As for “legacy systems” they don’t need to dictate the future, but they can’t just be “ripped and replaced.” In inpatient settings, there can be over a hundred such systems, with thousands of users, connected through interfaces. Creating and maintaining interoperability among them is difficult but necessary in order to share patient data. Managing change in a controlled way by replacing it a piece at a time allows addition of new technologies including Health 2.0’s, but connecting to those legacy (said another way, “live and operational”) systems will continue to be necessary, or else we’ll just introduce new silos of information.
As I said, I hope that the new technologies you espouse will succeed, but in a collaborative way.
Regards,
David Tao
Siemens Healthcare
Great post!
@MD Hell – are you kidding? This is the most significant moment in public health since the installation of water works in London.
http://www.theghostmap.com/
Except this time the plumbing is potentially a new health protocol (NHIN or Health Internet – what’s the difference if any?) and the clean water is HL7 infobutton messages.
“Clinical Groupware” appears to be on the Provider side of the health house. On the Payer and Population Management side, the “Virtual Medical Home” is what we’ve been calling software that connects care management clinicians and members, and member providers. Like the WebMD private portal solution.
As a privat consultant to doctors, I find EHR to be a very invasive product that seldom leads to better operation or more profitable. I think a better solution is one I have found recently which is a product that appears like a chart in electronic form and allows the doctors and office to continue operation in a much more streamlined operation with higher quality and lower costs, but without the disruption of other EHR systems. The product name is appropriate as it is called SimplifyMD. To me this makes much more sense and should allow the practice to meet the standards for meaningful use.
Thanks for article. Hope the better health care.
Thanks for a refreshing positive note in a mostly depressing year for health care reform.

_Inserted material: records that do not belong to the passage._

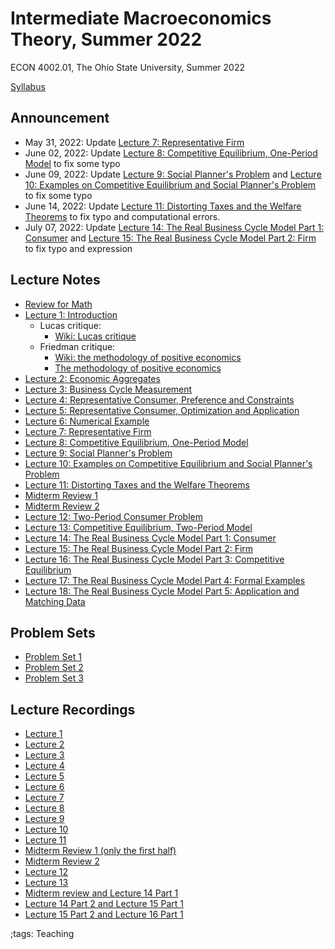 # Intermediate Macroeconomics Theory, Summer 2022

ECON 4002.01, The Ohio State University, Summer 2022

[Syllabus](pdf/IntermediateMacroSummer2022/syllabus/Final/syllabus.pdf)

## Announcement

- May 31, 2022: Update [Lecture 7: Representative Firm](pdf/IntermediateMacroSummer2022/Lecture_07/Final/Lecture_07.pdf)
- June 02, 2022: Update [Lecture 8: Competitive Equilibrium, One-Period Model](pdf/IntermediateMacroSummer2022/Lecture_08/Final/Lecture_08.pdf) to fix some typo
- June 09, 2022: Update
    [Lecture 9: Social Planner's Problem](pdf/IntermediateMacroSummer2022/Lecture_09/Final/Lecture_09.pdf)
    and
    [Lecture 10: Examples on Competitive Equilibrium and Social Planner's Problem](pdf/IntermediateMacroSummer2022/Lecture_10/Final/Lecture_10.pdf)
    to fix some typo
- June 14, 2022: Update
    [Lecture 11: Distorting Taxes and the Welfare Theorems](pdf/IntermediateMacroSummer2022/Lecture_11/Final/Lecture_11.pdf)
    to fix typo and computational errors.
- July 07, 2022: Update [Lecture 14: The Real Business Cycle Model Part 1: Consumer](pdf/IntermediateMacroSummer2022/Lecture_14/Final/Lecture_14.pdf) and [Lecture 15: The Real Business Cycle Model Part 2: Firm](pdf/IntermediateMacroSummer2022/Lecture_15/Final/Lecture_15.pdf) to fix typo and expression

## Lecture Notes

- [Review for Math](pdf/IntermediateMacroSummer2022/math/Final/math.pdf)
- [Lecture 1: Introduction](pdf/IntermediateMacroSummer2022/Lecture_01/Final/Lecture_01.pdf)
    - Lucas critique:
        - [Wiki: Lucas critique](https://en.wikipedia.org/wiki/Lucas_critique)
    - Friedman critique:
        - [Wiki: the methodology of positive economics](https://en.wikipedia.org/wiki/Essays_in_Positive_Economics#The_Methodology_of_Positive_Economics)
        - [The methodology of positive economics](https://books.google.com/books?hl=en&lr=&id=NqNGaJBahWoC&oi=fnd&pg=PA180&dq=The+Methodology+of+Positive+Economics&ots=gLKnEx_kWX&sig=nWfE1bFegyceirvT_tWEEJzJtoU#v=onepage&q=The%20Methodology%20of%20Positive%20Economics&f=false)
- [Lecture 2: Economic Aggregates](pdf/IntermediateMacroSummer2022/Lecture_02/Final/Lecture_02.pdf)
- [Lecture 3: Business Cycle Measurement](pdf/IntermediateMacroSummer2022/Lecture_03/Final/Lecture_03.pdf)
- [Lecture 4: Representative Consumer, Preference and Constraints](pdf/IntermediateMacroSummer2022/Lecture_04/Final/Lecture_04.pdf)
- [Lecture 5: Representative Consumer, Optimization and Application](pdf/IntermediateMacroSummer2022/Lecture_05/Final/Lecture_05.pdf)
- [Lecture 6: Numerical Example](pdf/IntermediateMacroSummer2022/Lecture_06/Final/Lecture_06.pdf)
- [Lecture 7: Representative Firm](pdf/IntermediateMacroSummer2022/Lecture_07/Final/Lecture_07.pdf)
- [Lecture 8: Competitive Equilibrium, One-Period Model](pdf/IntermediateMacroSummer2022/Lecture_08/Final/Lecture_08.pdf)
- [Lecture 9: Social Planner's Problem](pdf/IntermediateMacroSummer2022/Lecture_09/Final/Lecture_09.pdf)
- [Lecture 10: Examples on Competitive Equilibrium and Social Planner's Problem](pdf/IntermediateMacroSummer2022/Lecture_10/Final/Lecture_10.pdf)
- [Lecture 11: Distorting Taxes and the Welfare Theorems](pdf/IntermediateMacroSummer2022/Lecture_11/Final/Lecture_11.pdf)
- [Midterm Review 1](pdf/IntermediateMacroSummer2022/midtermReview_1.pdf)
- [Midterm Review 2](pdf/IntermediateMacroSummer2022/midtermReview_2.pdf)
- [Lecture 12: Two-Period Consumer Problem](pdf/IntermediateMacroSummer2022/Lecture_12/Final/Lecture_12.pdf)
- [Lecture 13: Competitive Equilibrium, Two-Period Model](pdf/IntermediateMacroSummer2022/Lecture_13/Final/Lecture_13.pdf)
- [Lecture 14: The Real Business Cycle Model Part 1: Consumer](pdf/IntermediateMacroSummer2022/Lecture_14/Final/Lecture_14.pdf)
- [Lecture 15: The Real Business Cycle Model Part 2: Firm](pdf/IntermediateMacroSummer2022/Lecture_15/Final/Lecture_15.pdf)
- [Lecture 16: The Real Business Cycle Model Part 3: Competitive Equilibrium](pdf/IntermediateMacroSummer2022/Lecture_16/Final/Lecture_16.pdf)
- [Lecture 17: The Real Business Cycle Model Part 4: Formal Examples](pdf/IntermediateMacroSummer2022/Lecture_17/Final/Lecture_17.pdf)
- [Lecture 18: The Real Business Cycle Model Part 5: Application and Matching Data](pdf/IntermediateMacroSummer2022/Lecture_18/Final/Lecture_18.pdf)

## Problem Sets

- [Problem Set 1](pdf/IntermediateMacroSummer2022/ProblemSet1/ProblemSet_01_v01.pdf)
- [Problem Set 2](pdf/IntermediateMacroSummer2022/ProblemSet2/Final/ProblemSet2.pdf)
- [Problem Set 3](pdf/IntermediateMacroSummer2022/ProblemSet3/Final/ProblemSet3.pdf)

## Lecture Recordings

- [Lecture 1](https://osu.zoom.us/rec/share/BEP6kfx9xMyke-tIZ58-VOanFmQnFRRAa9nvriGtCB-Md1dgCH4mH4QZhj4cWAjN.2gx4wG3jDn3M2DfI)
- [Lecture 2](https://osu.zoom.us/rec/share/ihGSK3P59OAK5wYvrwoFDtD1L5A-qidlR3WDvwtDTuWJjrvZSrpkMXhDHyl98lyB.qttHeFr0eKe9UDcu)
- [Lecture 3](https://osu.zoom.us/rec/share/tEU52uNERCt64gxFN3pw4sTPyDGV09t54zmF9cbg_D942-uBCn3Vi61_JkT2jb3l.8bWJmCcYv6NT-CRT)
- [Lecture 4](https://osu.zoom.us/rec/share/KFOrV4cEDZOhhp3wSxVn8LSck4ecqyd1z69fYN_Gt3ZbdiPSzqqgK6XBh134nFzH.V16MrWh-4C-_p5Av)
- [Lecture 5](https://osu.zoom.us/rec/share/3YuPvG9jsJcQ1ojMYMDod30F-tq5Axychyj_2T1JXf8nJydJdx0CCfBF3bpfDoXo.v6RWkc7zkr5E0aJv)
- [Lecture 6](https://osu.zoom.us/rec/share/BtFrLorAuxC_uBkUoW9-ShAlaFGMdT8wlmXlPPeB4xab1k0v0-Io1kbIYsV5gUts.s7q4D52Z4e-jymO3)
- [Lecture 7](https://osu.zoom.us/rec/share/LULqygZIzSGlzk9fIzjtk9YBVvHpnS9mFVK7l69jjlgKCS6TzSt0lY7XYL8-AxXQ.gdhYyu1yioNObrQD)
- [Lecture 8](https://osu.zoom.us/rec/share/Hlhd8zaqLCgLoCCzthK7nBIcEvDCE820cJ7DHIPWFGTDQpwsNuE3Nqduyvj2NViJ.-9DGW4xuUWB_suFo)
- [Lecture 9](https://osu.zoom.us/rec/share/ASBWd3fppB5Zw9uBbEXSHYK8gSae4rZQSuZhYxpTK8YbQNQqIE9aufec3j9atVw.ufgwIFDzzcN123kC)
- [Lecture 10](https://osu.zoom.us/rec/share/k97SRXU7LB3HYGGkakWjwf9LkuQ54eJSqa5-PdxNgBdWrwTNWY2X2gh9AMoYa4nH.exvULwItuqbqXsky)
- [Lecture 11](https://osu.zoom.us/rec/share/j8rGNVU_LoQZlLwhxFVMPMIVqrPkgOi5IuEq5ddt295YHcclbBxzEGoagfzC25Hj.V1xBEQ4F3iltaCpf)
- [Midterm Review 1 (only the first half)](https://osu.zoom.us/rec/share/RvigZa2Rqro1ppRmrnpbaI-NTjYidMb1O4NKYwlwG6XbS8ktGnxDmwNjz08l47sd.kMMFOVMdSKvhwJ_t)
- [Midterm Review 2](https://osu.zoom.us/rec/share/kXrl0WkGj2idkmyH0a8ny_XFvws6pH_tE65Gb0KDC_8ipmGH54Y46o3uJwGzbFxw.3X5O1Q9q7-72hrGu)
- [Lecture 12](https://osu.zoom.us/rec/share/pwF2JkjHofI42UVN__mC3bqegkS5Ww6i4hrDxmdl2LsAT7mafAgrYxPI_99qSX88.8UomzKRymwcQ7hAd)
- [Lecture 13](https://osu.zoom.us/rec/share/7Z9jYKdolm2-RO3-8LIuWRITXHnyA6oOQP4bYz-VguulVvVNwrFTUQcDvPOzsjs2.Y8IKEn07Aeo3Bz--)
- [Midterm review and Lecture 14 Part 1](https://osu.zoom.us/rec/share/RN-EQV4qTB8_6F3HmwHU6A5etK1U-8MMdXTqEHEphoI7eq5W58MijEYVO6wEPlqf.o_Zu9jiVJUQV5cKG)
- [Lecture 14 Part 2 and Lecture 15 Part 1](https://osu.zoom.us/rec/share/fy4x4hifWSTGtKSRT497pkKcvxZlEZCDDSPBDjWFdLSa6ynl40My7BbzDuPCI9CA.HnWrgpPiw5eXC24I)
- [Lecture 15 Part 2 and Lecture 16 Part 1](https://osu.zoom.us/rec/share/aoRH6BqoZOQFD-PdHWQSpOtZ1lKAAd2wQFzavhtElqN6Tccejp_Pw9a5ejhy-91K.AoqiIivVJfLN1JGt)

;tags: Teaching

Note to MD as HELL: You’re probably using one of the very legacy systems that this post decries. Give your administration HELL and help change it!
There will be change in the health care industry. We just have to be patient and let the change occur. Nothing happens overnight. I believe that these advancements in technology will work wonders for health IT, and overall the Health care industry will benefit greatly.
It’s about time. D. Kellus Pruitt DDS
@MD as Hell: it’s slow waiting for meaningful use
I am in strong agreement!
As a advocate of Patient-Centered Collaborative Care, these developments are the most promising I have seen in more than 2 decades. Transformation to PCPCC is simply not possible without these shifts. Much more needs to take place, but these are definitely steps in the right direction.
Must be filler in a slow week.
Agreed. Change is coming to the health care industry, not so much because of government incentives (although that has played a role is shaking things up) but because the marketplace is finally poised to drive the disruption. All of the big players in tech are looking for the next big market to attack and health care is the obvious choice.